Description of the task: From the entries below, report only the number of lines that contain the word "section".

Material provided:
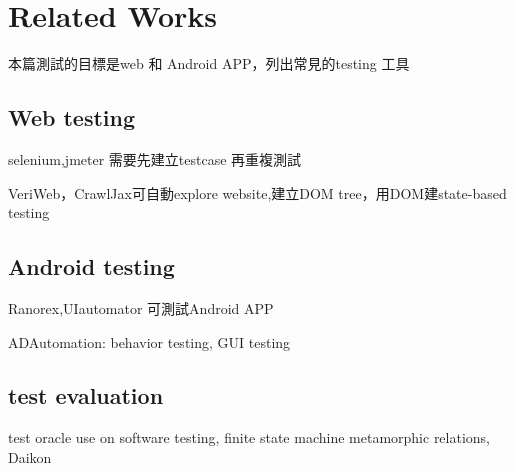 
\chapter{Related Works}\label{ch:related}

本篇測試的目標是web 和 Android APP，列出常見的testing 工具

\section{Web testing}

selenium,jmeter 需要先建立testcase 再重複測試

VeriWeb，CrawlJax可自動explore website,建立DOM tree，用DOM建state-based testing

\section{Android testing}

Ranorex,UIautomator 可測試Android APP

ADAutomation: behavior testing, GUI testing

\section{test evaluation}

test oracle use on software testing, finite state machine
metamorphic relations, 
Daikon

Task result: 3